Middle Earth: Shadow of War builds on almost every facet of its forerunner carefully – and the result is generally very exciting, if uninspiring.
Back in 2014 when Shadow of Mordor launched that game proved to be something of a revelation. Most of the shock around its sheer quality was down to one thing, the enticing ‘nemesis’ system that saw you build dynamic relationships and rivalries with boss characters out in the world. It became a proper ‘water cooler’ video game in that no two experiences were exactly the same. Instead, players would end up trading stories about particularly crazy orcs they encountered or moments when rivalries compounded to make for unique twists in the game’s tale.
Honestly, I think this system and the charm it oozed from every pore saved Shadow of Mordor from simply being considered a decent licensed game – it became something special. Toss in tried-and-true, counter-heavy combat borrowed from the Batman Arkham games and it wasn’t too surprising to see Monolith Studios and Warner Bros. have a hit on their hands.
Shadow of War builds on those foundations as smartly as a sequel can. All of the things that made Shadow of Mordor great are present here, turned up to eleven. That’s the good stuff – these mechanics are still exciting and fun, and the changes and additions make them even more potently so.
“All of the things that made Shadow of Mordor great are present here, turned up to eleven.”
The sequel’s big catch comes in areas that gameplay can’t quite save. The game seems to give way to some of the worst excesses of Tolkien’s storytelling but without the richness of theme. This is something the first game struggled with too, but Shadow of War seems to plod along with hefty amounts of exposition that never feels very interesting. There are a fair few examples of this in the first twenty minutes as embedded in video form above, but this problem seems to run right through the game like a stick of rock. Even if something changes in the final stretch I’m yet to see, I spent way too much of the game hovering with my finger over the ‘skip cutscene’ button, desperate to press – but I never do because when reviewing you should really see it all. If I weren’t I’d skip, though, and that’s damning.

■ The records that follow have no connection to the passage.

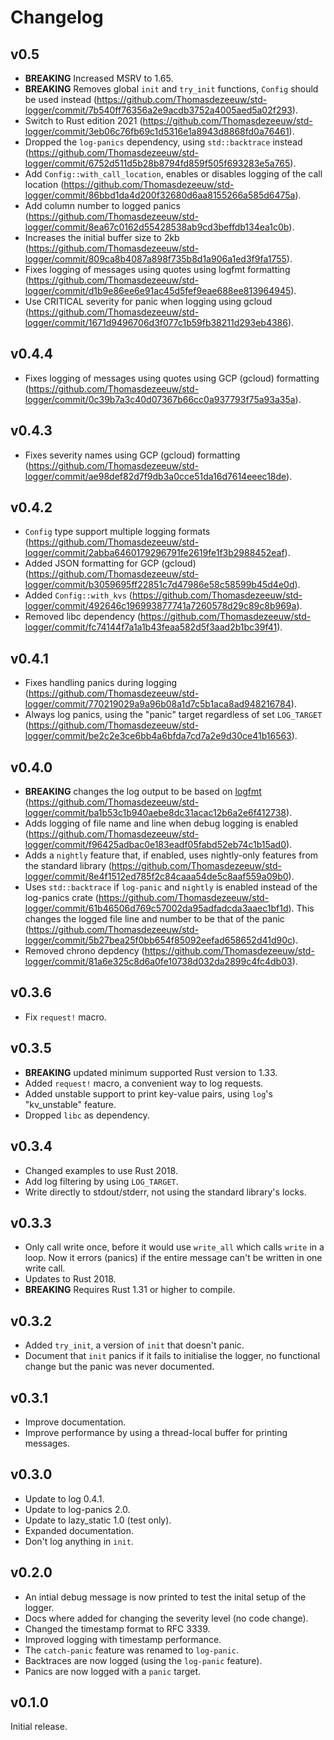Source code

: # Changelog

## v0.5

* **BREAKING** Increased MSRV to 1.65.
* **BREAKING** Removes global `init` and `try_init` functions, `Config` should be used
  instead
  (https://github.com/Thomasdezeeuw/std-logger/commit/7b540ff76356a2e9acdb3752a4005aed5a02f293).
* Switch to Rust edition 2021
  (https://github.com/Thomasdezeeuw/std-logger/commit/3eb06c76fb69c1d5316e1a8943d8868fd0a76461).
* Dropped the `log-panics` dependency, using `std::backtrace` instead
  (https://github.com/Thomasdezeeuw/std-logger/commit/6752d511d5b28b8794fd859f505f693283e5a765).
* Add `Config::with_call_location`, enables or disables logging of the call
  location
  (https://github.com/Thomasdezeeuw/std-logger/commit/86bbd1da4d200f32680d6aa8155266a585d6475a).
* Add column number to logged panics
  (https://github.com/Thomasdezeeuw/std-logger/commit/8ea67c0162d55428538ab9cd3beffdb134ea1c0b).
* Increases the initial buffer size to 2kb
  (https://github.com/Thomasdezeeuw/std-logger/commit/809ca8b4087a898f735b8d1a906a1ed3f9fa1755).
* Fixes logging of messages using quotes using logfmt formatting
  (https://github.com/Thomasdezeeuw/std-logger/commit/d1b9e86ee6e91ac45d5fef9eae688ee813964945).
* Use CRITICAL severity for panic when logging using gcloud
  (https://github.com/Thomasdezeeuw/std-logger/commit/1671d9496706d3f077c1b59fb38211d293eb4386).

## v0.4.4

* Fixes logging of messages using quotes using GCP (gcloud) formatting
  (https://github.com/Thomasdezeeuw/std-logger/commit/0c39b7a3c40d07367b66cc0a937793f75a93a35a).

## v0.4.3

* Fixes severity names using GCP (gcloud) formatting
  (https://github.com/Thomasdezeeuw/std-logger/commit/ae98def82d7f9db3a0cce51da16d7614eeec18de).

## v0.4.2

* `Config` type support multiple logging formats
  (https://github.com/Thomasdezeeuw/std-logger/commit/2abba6460179296791fe2619fe1f3b2988452eaf).
* Added JSON formatting for GCP (gcloud)
  (https://github.com/Thomasdezeeuw/std-logger/commit/b3059695ff22851c7d47986e58c58599b45d4e0d).
* Added `Config::with_kvs`
  (https://github.com/Thomasdezeeuw/std-logger/commit/492646c196993877741a7260578d29c89c8b969a).
* Removed libc dependency
  (https://github.com/Thomasdezeeuw/std-logger/commit/fc74144f7a1a1b43feaa582d5f3aad2b1bc39f41).

## v0.4.1

* Fixes handling panics during logging
  (https://github.com/Thomasdezeeuw/std-logger/commit/770219029a9a96b08a1d7c5b1aca8ad948216784).
* Always log panics, using the "panic" target regardless of set `LOG_TARGET`
  (https://github.com/Thomasdezeeuw/std-logger/commit/be2c2e3ce6bb4a6bfda7cd7a2e9d30ce41b16563).

## v0.4.0

* **BREAKING** changes the log output to be based on [logfmt]
  (https://github.com/Thomasdezeeuw/std-logger/commit/ba1b53c1b940aebe8dc31acac12b6a2e6f412738).
* Adds logging of file name and line when debug logging is enabled
  (https://github.com/Thomasdezeeuw/std-logger/commit/f96425adbac0e183eadf05fabd52eb74c1b15ad0).
* Adds a `nightly` feature that, if enabled, uses nightly-only features from the
  standard library
  (https://github.com/Thomasdezeeuw/std-logger/commit/8e4f1512ed785f2c84caaa54de5c8aaf559a09b0).
* Uses `std::backtrace` if `log-panic` and `nightly` is enabled instead of the
  log-panics crate
  (https://github.com/Thomasdezeeuw/std-logger/commit/61b46506d769c57002da95adfadcda3aaec1bf1d).
  This changes the logged file line and number to be that of the panic
  (https://github.com/Thomasdezeeuw/std-logger/commit/5b27bea25f0bb654f85092eefad658652d41d90c).
* Removed chrono depdency
  (https://github.com/Thomasdezeeuw/std-logger/commit/81a6e325c8d6a0fe10738d032da2899c4fc4db03).

[logfmt]: https://www.brandur.org/logfmt

## v0.3.6

* Fix `request!` macro.

## v0.3.5

* **BREAKING** updated minimum supported Rust version to 1.33.
* Added `request!` macro, a convenient way to log requests.
* Added unstable support to print key-value pairs, using `log`'s "kv_unstable"
  feature.
* Dropped `libc` as dependency.

## v0.3.4

* Changed examples to use Rust 2018.
* Add log filtering by using `LOG_TARGET`.
* Write directly to stdout/stderr, not using the standard library's locks.

## v0.3.3

* Only call write once, before it would use `write_all` which calls `write` in
  a loop. Now it errors (panics) if the entire message can't be written in one
  write call.
* Updates to Rust 2018.
* **BREAKING** Requires Rust 1.31 or higher to compile.

## v0.3.2

* Added `try_init`, a version of `init` that doesn't panic.
* Document that `init` panics if it fails to initialise the logger, no
  functional change but the panic was never documented.

## v0.3.1

* Improve documentation.
* Improve performance by using a thread-local buffer for printing messages.

## v0.3.0

* Update to log 0.4.1.
* Update to log-panics 2.0.
* Update to lazy_static 1.0 (test only).
* Expanded documentation.
* Don't log anything in `init`.

## v0.2.0

* An intial debug message is now printed to test the inital setup of the logger.
* Docs where added for changing the severity level (no code change).
* Changed the timestamp format to RFC 3339.
* Improved logging with timestamp performance.
* The `catch-panic` feature was renamed to `log-panic`.
* Backtraces are now logged (using the `log-panic` feature).
* Panics are now logged with a `panic` target.

## v0.1.0

Initial release.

It’s just stodgy, and I don’t get the impression that being a hardcore Tolkien nerd will particularly help matters, especially since my understanding from friends who are more lore-dedicated is that this game plays extremely fast and loose with the source material. Oh, and: Talion is a boring, unlikable lead. There. Story gripes over.
But then a lot else is good. A lot is brilliant, in fact. The army building mechanic seems satisfying and interesting, there’s a great deck of now tiered RPG gear and loot to work with. There’s a strong list of RPG skills on a decent branching skill tree to inject a little more choice into matters, and your move set generally feels more advanced than in the previous game. The combat has that same bite that the Batman combat has always had, but in a world like this it actually feels even more dynamic.
The map feels dense and busy, and all those other things you’d want from an open world environment are executed well. The world feels a little on the bland side but to its credit it also feels real and lived-in, something that in this sort of world can be difficult to achieve. Most of the personality comes from the orc inhabitants, with the different tribes and class of orc all having unique things going on.
“The siege battles feel properly epic. The game comes alive here – even its drab world seems to roar into something more exciting once a large battle begins..”
Shadow of War is at its very best when you’re preparing to properly assault a fortress, working out the weak points by assassinating, interrogating and recruiting enemies to both weaken the fortress and provide intel. Once you’re ready for the showdown you’re treated to massive battles that try to give you your very own Helm’s Deep moments – and it all feels pretty fantastic. I hate to use this word, but, deep breath – the siege battles feel properly epic. The game comes alive here – even its drab world seems to roar into something more exciting once a large battle begins.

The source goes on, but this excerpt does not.